(Stored data)
______
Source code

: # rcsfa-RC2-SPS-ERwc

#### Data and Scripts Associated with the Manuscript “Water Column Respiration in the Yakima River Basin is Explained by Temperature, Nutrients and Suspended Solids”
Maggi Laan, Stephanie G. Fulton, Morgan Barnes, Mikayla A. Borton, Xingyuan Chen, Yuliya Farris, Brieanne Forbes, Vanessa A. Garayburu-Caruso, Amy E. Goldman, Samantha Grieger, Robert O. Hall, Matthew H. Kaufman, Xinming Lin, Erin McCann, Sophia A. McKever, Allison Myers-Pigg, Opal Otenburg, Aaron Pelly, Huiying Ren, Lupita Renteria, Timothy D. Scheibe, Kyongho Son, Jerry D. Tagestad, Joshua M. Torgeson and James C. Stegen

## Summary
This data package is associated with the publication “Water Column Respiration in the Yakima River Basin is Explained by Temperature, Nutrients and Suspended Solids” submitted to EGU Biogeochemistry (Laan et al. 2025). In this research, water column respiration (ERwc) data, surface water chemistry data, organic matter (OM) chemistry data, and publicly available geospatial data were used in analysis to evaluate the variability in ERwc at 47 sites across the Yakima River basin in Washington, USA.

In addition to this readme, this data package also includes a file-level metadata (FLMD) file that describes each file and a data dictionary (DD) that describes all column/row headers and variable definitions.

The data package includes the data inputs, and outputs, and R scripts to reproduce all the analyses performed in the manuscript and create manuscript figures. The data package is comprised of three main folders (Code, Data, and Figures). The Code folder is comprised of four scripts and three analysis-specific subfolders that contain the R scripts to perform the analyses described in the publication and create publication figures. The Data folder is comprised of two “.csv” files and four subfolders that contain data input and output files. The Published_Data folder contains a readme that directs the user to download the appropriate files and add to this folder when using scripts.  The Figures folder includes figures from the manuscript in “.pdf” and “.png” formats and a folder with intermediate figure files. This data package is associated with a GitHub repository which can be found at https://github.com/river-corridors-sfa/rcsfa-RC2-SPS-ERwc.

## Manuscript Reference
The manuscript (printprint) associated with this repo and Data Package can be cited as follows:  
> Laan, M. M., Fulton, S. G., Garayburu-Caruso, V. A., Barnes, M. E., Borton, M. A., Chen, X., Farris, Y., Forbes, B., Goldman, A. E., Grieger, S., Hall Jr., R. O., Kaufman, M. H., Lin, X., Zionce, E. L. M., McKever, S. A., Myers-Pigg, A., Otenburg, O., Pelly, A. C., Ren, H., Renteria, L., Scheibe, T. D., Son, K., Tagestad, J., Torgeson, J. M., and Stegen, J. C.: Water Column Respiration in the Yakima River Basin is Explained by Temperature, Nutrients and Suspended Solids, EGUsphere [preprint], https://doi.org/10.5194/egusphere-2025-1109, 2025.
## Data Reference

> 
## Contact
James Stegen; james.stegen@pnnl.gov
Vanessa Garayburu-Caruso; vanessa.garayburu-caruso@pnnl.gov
______
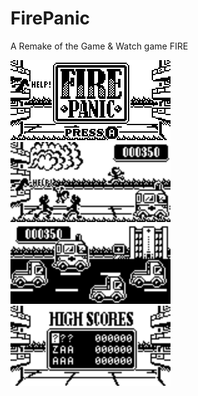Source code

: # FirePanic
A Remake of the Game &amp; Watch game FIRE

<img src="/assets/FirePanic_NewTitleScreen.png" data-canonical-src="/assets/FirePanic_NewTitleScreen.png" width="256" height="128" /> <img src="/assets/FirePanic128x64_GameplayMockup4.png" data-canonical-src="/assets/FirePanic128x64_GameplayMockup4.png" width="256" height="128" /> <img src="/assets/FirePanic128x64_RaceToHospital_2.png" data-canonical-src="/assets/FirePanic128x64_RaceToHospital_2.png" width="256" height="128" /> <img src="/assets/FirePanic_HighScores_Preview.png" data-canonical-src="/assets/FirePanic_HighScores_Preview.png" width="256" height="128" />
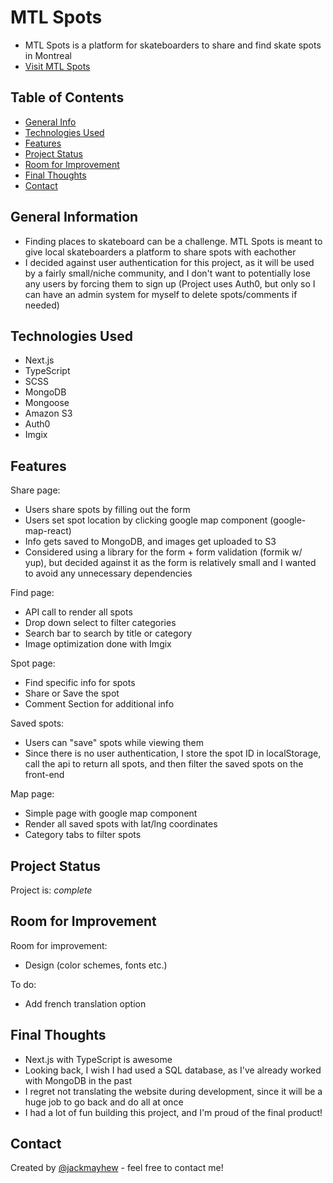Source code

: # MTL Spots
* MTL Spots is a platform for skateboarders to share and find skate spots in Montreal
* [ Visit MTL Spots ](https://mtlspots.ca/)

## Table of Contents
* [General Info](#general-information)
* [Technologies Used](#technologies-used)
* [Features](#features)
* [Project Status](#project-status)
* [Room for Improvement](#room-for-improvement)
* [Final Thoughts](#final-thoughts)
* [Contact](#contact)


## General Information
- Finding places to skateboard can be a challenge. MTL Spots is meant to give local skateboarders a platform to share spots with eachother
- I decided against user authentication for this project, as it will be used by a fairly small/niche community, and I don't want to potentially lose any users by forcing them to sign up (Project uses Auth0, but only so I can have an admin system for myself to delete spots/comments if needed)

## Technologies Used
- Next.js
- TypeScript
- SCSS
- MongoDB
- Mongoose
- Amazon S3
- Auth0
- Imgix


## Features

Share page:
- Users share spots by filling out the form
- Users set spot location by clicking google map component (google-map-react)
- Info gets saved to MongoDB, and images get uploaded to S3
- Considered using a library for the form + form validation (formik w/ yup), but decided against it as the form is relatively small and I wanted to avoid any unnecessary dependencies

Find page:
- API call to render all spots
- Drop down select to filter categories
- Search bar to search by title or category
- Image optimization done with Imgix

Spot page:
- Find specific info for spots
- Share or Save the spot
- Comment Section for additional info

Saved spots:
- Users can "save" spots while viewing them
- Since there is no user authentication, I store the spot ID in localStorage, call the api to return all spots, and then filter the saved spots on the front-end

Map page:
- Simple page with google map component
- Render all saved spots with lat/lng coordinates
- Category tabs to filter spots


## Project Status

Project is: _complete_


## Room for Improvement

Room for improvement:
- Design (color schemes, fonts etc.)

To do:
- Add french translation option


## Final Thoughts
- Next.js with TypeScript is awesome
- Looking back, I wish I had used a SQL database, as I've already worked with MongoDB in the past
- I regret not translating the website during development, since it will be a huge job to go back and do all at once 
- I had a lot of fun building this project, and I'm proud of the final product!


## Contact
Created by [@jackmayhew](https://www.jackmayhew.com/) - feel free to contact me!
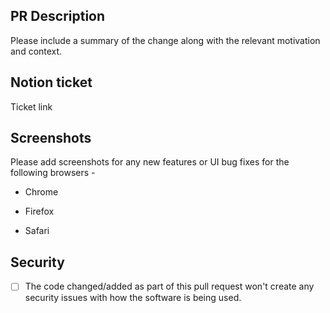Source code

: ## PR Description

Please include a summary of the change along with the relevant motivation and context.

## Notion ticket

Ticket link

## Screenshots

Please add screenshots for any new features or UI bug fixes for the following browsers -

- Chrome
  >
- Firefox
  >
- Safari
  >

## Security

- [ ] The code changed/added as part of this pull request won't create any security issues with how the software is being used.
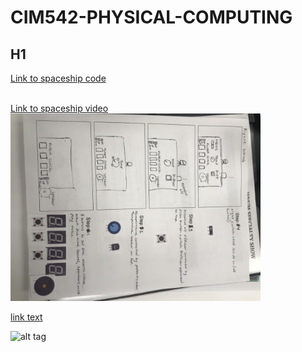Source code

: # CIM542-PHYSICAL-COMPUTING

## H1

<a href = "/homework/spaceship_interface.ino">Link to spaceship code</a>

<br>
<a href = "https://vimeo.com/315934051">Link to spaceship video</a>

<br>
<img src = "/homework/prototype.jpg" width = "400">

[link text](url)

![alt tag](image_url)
______
- **Task item**
From the records above, transcribe exactly the lines starting at the one containing "## Features" and ending at the one containing "## Security". Skip the pictures.

- **Finished task**
## Features

Share page:
- Users share spots by filling out the form
- Users set spot location by clicking google map component (google-map-react)
- Info gets saved to MongoDB, and images get uploaded to S3
- Considered using a library for the form + form validation (formik w/ yup), but decided against it as the form is relatively small and I wanted to avoid any unnecessary dependencies

Find page:
- API call to render all spots
- Drop down select to filter categories
- Search bar to search by title or category
- Image optimization done with Imgix

Spot page:
- Find specific info for spots
- Share or Save the spot
- Comment Section for additional info

Saved spots:
- Users can "save" spots while viewing them
- Since there is no user authentication, I store the spot ID in localStorage, call the api to return all spots, and then filter the saved spots on the front-end

Map page:
- Simple page with google map component
- Render all saved spots with lat/lng coordinates
- Category tabs to filter spots


## Project Status

Project is: _complete_


## Room for Improvement

Room for improvement:
- Design (color schemes, fonts etc.)

To do:
- Add french translation option


## Final Thoughts
- Next.js with TypeScript is awesome
- Looking back, I wish I had used a SQL database, as I've already worked with MongoDB in the past
- I regret not translating the website during development, since it will be a huge job to go back and do all at once 
- I had a lot of fun building this project, and I'm proud of the final product!


## Contact
Created by [@jackmayhew](https://www.jackmayhew.com/) - feel free to contact me!
Source code

: ## PR Description

Please include a summary of the change along with the relevant motivation and context.

## Notion ticket

Ticket link

## Screenshots

Please add screenshots for any new features or UI bug fixes for the following browsers -

- Chrome
  >
- Firefox
  >
- Safari
  >

## Security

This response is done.